Your task » What lines in the records below hold the string "Tokens"? Please show them.

Data records »
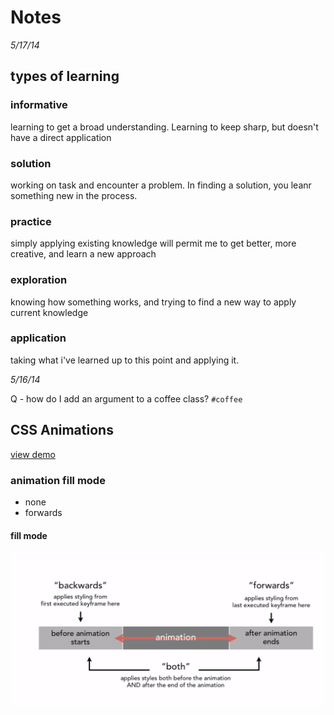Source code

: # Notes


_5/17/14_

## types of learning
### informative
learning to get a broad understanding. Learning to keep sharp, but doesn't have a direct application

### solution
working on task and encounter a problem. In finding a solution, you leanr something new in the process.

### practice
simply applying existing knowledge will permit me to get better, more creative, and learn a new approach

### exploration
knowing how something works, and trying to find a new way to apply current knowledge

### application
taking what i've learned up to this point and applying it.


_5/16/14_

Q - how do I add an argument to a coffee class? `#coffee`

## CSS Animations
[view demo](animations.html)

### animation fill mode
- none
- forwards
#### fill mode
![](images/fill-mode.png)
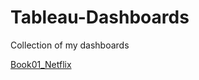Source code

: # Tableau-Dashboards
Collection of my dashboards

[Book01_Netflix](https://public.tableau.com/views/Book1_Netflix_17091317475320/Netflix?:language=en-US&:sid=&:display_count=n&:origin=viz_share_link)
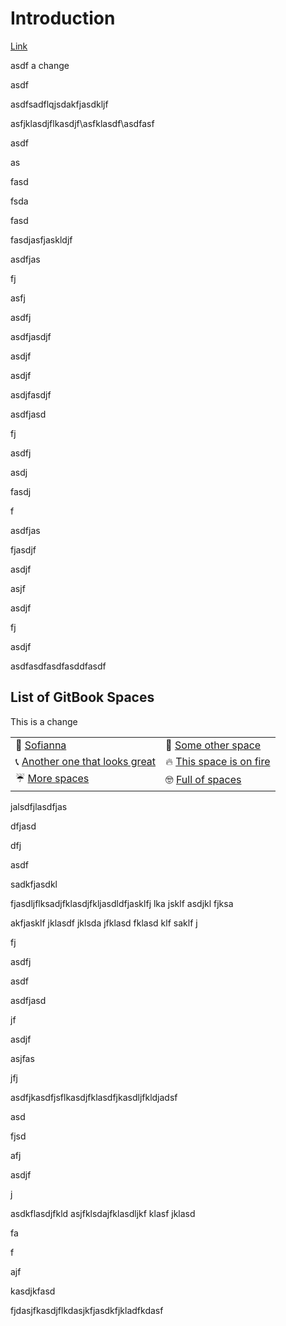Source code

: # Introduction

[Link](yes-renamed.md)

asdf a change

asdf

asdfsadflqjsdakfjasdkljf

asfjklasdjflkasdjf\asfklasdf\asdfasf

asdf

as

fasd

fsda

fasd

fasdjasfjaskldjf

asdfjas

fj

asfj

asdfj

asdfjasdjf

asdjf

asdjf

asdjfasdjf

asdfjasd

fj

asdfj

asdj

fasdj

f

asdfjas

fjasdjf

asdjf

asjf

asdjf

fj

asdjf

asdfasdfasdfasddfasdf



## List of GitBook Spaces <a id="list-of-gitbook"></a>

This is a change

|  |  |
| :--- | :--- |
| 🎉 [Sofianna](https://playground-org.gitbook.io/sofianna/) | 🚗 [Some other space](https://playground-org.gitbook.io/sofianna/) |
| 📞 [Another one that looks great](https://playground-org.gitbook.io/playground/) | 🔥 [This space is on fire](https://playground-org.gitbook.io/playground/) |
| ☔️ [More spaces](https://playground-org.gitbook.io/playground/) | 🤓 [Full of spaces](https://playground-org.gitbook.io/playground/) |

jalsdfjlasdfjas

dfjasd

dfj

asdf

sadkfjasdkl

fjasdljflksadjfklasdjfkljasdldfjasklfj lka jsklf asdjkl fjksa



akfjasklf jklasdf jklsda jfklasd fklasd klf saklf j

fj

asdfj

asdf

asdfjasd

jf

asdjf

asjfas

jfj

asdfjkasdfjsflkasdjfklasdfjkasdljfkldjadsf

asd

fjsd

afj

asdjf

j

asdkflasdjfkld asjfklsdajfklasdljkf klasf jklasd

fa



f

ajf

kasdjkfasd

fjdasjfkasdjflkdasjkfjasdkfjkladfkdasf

...

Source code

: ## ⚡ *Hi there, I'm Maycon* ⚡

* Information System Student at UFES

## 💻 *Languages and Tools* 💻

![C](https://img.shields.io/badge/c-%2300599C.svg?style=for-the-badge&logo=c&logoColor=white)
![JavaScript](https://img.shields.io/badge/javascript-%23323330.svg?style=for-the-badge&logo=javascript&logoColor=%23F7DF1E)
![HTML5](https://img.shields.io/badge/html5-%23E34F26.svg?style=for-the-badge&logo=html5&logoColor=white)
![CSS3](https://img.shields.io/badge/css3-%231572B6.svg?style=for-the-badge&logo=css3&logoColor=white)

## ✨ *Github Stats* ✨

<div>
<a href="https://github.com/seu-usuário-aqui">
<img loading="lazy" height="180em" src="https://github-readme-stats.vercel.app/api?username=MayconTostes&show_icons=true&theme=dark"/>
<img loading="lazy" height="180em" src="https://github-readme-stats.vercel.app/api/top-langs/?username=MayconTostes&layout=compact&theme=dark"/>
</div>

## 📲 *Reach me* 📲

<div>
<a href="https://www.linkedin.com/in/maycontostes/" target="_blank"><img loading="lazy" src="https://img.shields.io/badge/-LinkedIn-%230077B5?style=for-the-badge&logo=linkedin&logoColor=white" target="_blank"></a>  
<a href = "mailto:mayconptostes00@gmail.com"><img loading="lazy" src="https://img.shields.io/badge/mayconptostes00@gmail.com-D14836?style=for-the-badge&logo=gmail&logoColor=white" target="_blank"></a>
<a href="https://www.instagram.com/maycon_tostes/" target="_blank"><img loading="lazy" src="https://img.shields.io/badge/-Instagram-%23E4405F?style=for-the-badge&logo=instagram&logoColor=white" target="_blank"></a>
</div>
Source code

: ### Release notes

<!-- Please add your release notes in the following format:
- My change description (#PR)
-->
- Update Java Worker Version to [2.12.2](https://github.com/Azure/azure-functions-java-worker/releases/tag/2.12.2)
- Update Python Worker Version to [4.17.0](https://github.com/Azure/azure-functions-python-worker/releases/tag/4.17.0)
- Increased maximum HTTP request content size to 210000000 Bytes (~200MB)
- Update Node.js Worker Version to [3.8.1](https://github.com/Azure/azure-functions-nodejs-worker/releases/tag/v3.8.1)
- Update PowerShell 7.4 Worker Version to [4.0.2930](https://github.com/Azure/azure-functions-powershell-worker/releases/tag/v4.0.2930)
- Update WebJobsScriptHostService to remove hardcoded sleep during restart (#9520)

==

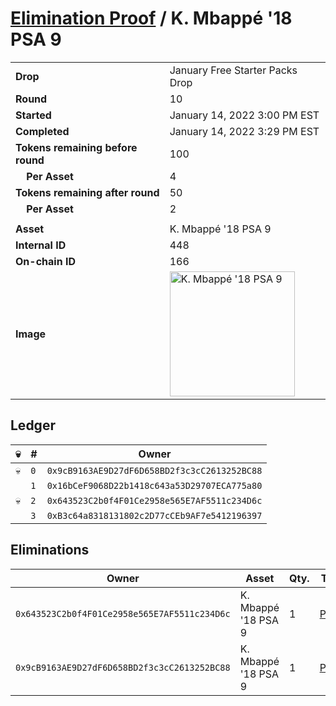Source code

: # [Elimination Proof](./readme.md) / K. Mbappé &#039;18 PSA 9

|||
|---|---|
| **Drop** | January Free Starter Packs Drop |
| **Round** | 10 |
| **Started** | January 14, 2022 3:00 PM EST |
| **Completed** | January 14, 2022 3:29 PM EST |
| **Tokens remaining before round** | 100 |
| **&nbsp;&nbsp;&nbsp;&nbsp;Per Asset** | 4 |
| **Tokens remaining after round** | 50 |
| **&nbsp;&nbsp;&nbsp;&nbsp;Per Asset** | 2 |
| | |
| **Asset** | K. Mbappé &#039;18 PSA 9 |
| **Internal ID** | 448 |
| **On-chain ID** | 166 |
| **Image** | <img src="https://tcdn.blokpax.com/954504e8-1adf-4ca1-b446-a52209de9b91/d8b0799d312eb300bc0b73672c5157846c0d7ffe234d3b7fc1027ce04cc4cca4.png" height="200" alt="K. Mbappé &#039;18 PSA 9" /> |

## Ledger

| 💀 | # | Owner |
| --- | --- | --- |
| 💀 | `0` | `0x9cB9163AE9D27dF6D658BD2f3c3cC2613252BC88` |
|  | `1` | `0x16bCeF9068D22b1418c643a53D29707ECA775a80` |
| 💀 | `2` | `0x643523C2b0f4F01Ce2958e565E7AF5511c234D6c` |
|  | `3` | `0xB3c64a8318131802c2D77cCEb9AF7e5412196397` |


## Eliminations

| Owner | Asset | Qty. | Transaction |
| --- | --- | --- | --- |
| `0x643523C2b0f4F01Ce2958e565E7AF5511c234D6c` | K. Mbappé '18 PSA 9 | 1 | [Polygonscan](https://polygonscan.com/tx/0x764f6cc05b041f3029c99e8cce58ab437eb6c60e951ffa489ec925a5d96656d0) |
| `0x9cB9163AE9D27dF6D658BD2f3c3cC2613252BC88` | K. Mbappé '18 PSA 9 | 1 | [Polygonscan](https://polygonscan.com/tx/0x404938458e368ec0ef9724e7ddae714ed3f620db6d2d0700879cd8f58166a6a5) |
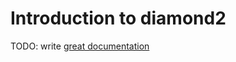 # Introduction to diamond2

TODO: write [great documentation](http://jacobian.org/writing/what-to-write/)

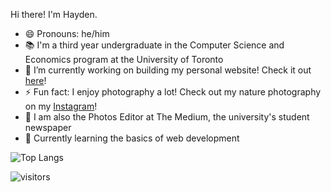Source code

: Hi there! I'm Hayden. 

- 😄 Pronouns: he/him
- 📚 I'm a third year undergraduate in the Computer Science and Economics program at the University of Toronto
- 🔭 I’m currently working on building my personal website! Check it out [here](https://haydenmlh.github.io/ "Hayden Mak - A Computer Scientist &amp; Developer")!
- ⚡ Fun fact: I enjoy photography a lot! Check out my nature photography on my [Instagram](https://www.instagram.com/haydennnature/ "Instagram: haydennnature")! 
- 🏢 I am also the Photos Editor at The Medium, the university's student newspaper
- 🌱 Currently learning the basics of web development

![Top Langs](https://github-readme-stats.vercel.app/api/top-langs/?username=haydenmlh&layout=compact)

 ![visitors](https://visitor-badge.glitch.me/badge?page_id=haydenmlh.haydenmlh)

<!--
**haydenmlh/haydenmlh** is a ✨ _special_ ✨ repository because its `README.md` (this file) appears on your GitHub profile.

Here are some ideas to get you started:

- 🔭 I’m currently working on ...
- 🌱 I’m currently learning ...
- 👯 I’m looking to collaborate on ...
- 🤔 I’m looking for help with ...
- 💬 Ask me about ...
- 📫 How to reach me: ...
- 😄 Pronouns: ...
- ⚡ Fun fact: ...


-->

Result of the task »
| **Tokens remaining before round** | 100 |
| **Tokens remaining after round** | 50 |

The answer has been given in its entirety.